What you need to do:
Leaving pictures aside, restate exactly the lines of the data below, from the first one through the line that contains "- [LeaPP: Learning".

Task data:
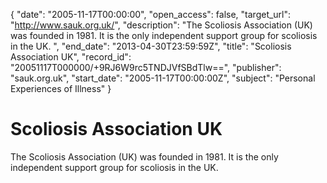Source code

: {
  "date": "2005-11-17T00:00:00", 
  "open_access": false, 
  "target_url": "http://www.sauk.org.uk/", 
  "description": "The Scoliosis Association (UK) was founded in 1981. It is the only independent support group for scoliosis in the UK. ", 
  "end_date": "2013-04-30T23:59:59Z", 
  "title": "Scoliosis Association UK", 
  "record_id": "20051117T000000/+9RJ6W9rc5TNDJVfSBdTlw==", 
  "publisher": "sauk.org.uk", 
  "start_date": "2005-11-17T00:00:00Z", 
  "subject": "Personal Experiences of Illness"
}

# Scoliosis Association UK

The Scoliosis Association (UK) was founded in 1981. It is the only independent support group for scoliosis in the UK. 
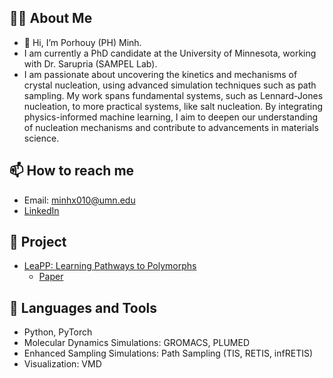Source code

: ## 👨‍💻 About Me
- 👋 Hi, I’m Porhouy (PH) Minh.
- I am currently a PhD candidate at the University of Minnesota, working with Dr. Sarupria (SAMPEL Lab).
- I am passionate about uncovering the kinetics and mechanisms of crystal nucleation, using advanced simulation techniques such as path sampling. My work spans fundamental systems, such as Lennard-Jones nucleation, to more practical systems, like salt nucleation. By integrating physics-informed machine learning, I aim to deepen our understanding of nucleation mechanisms and contribute to advancements in materials science.
  
## 📫 How to reach me
- Email: minhx010@umn.edu
- [LinkedIn](linkedin.com/in/porhouy-minh-196a5426b)

## 👾 Project
- [LeaPP: Learning Pathways to Polymorphs](https://zenodo.org/records/14976435)
  - [Paper](https://doi.org/10.1021/acs.jctc.5c00097)

## 🧰 Languages and Tools
- Python, PyTorch
- Molecular Dynamics Simulations: GROMACS, PLUMED
- Enhanced Sampling Simulations: Path Sampling (TIS, RETIS, infRETIS)
- Visualization: VMD

<!---
minhx010/minhx010 is a ✨ special ✨ repository because its `README.md` (this file) appears on your GitHub profile.
You can click the Preview link to take a look at your changes.
--->

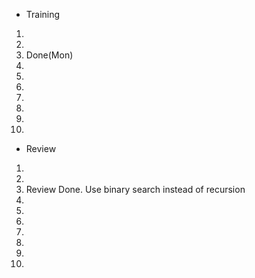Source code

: - Training
1. 
2. 
3. Done(Mon)
4. 
5. 
6. 
7. 
8. 
9. 
10. 

- Review
1. 
2. 
3. Review Done. Use binary search instead of recursion
4. 
5. 
6. 
7. 
8. 
9. 
10.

Solution to this exercise:
Source code

: {
  "date": "2005-11-17T00:00:00", 
  "open_access": false, 
  "target_url": "http://www.sauk.org.uk/", 
  "description": "The Scoliosis Association (UK) was founded in 1981. It is the only independent support group for scoliosis in the UK. ", 
  "end_date": "2013-04-30T23:59:59Z", 
  "title": "Scoliosis Association UK", 
  "record_id": "20051117T000000/+9RJ6W9rc5TNDJVfSBdTlw==", 
  "publisher": "sauk.org.uk", 
  "start_date": "2005-11-17T00:00:00Z", 
  "subject": "Personal Experiences of Illness"
}

# Scoliosis Association UK

The Scoliosis Association (UK) was founded in 1981. It is the only independent support group for scoliosis in the UK. 
Source code

: ## 👨‍💻 About Me
- 👋 Hi, I’m Porhouy (PH) Minh.
- I am currently a PhD candidate at the University of Minnesota, working with Dr. Sarupria (SAMPEL Lab).
- I am passionate about uncovering the kinetics and mechanisms of crystal nucleation, using advanced simulation techniques such as path sampling. My work spans fundamental systems, such as Lennard-Jones nucleation, to more practical systems, like salt nucleation. By integrating physics-informed machine learning, I aim to deepen our understanding of nucleation mechanisms and contribute to advancements in materials science.
  
## 📫 How to reach me
- Email: minhx010@umn.edu
- [LinkedIn](linkedin.com/in/porhouy-minh-196a5426b)

## 👾 Project
- [LeaPP: Learning Pathways to Polymorphs](https://zenodo.org/records/14976435)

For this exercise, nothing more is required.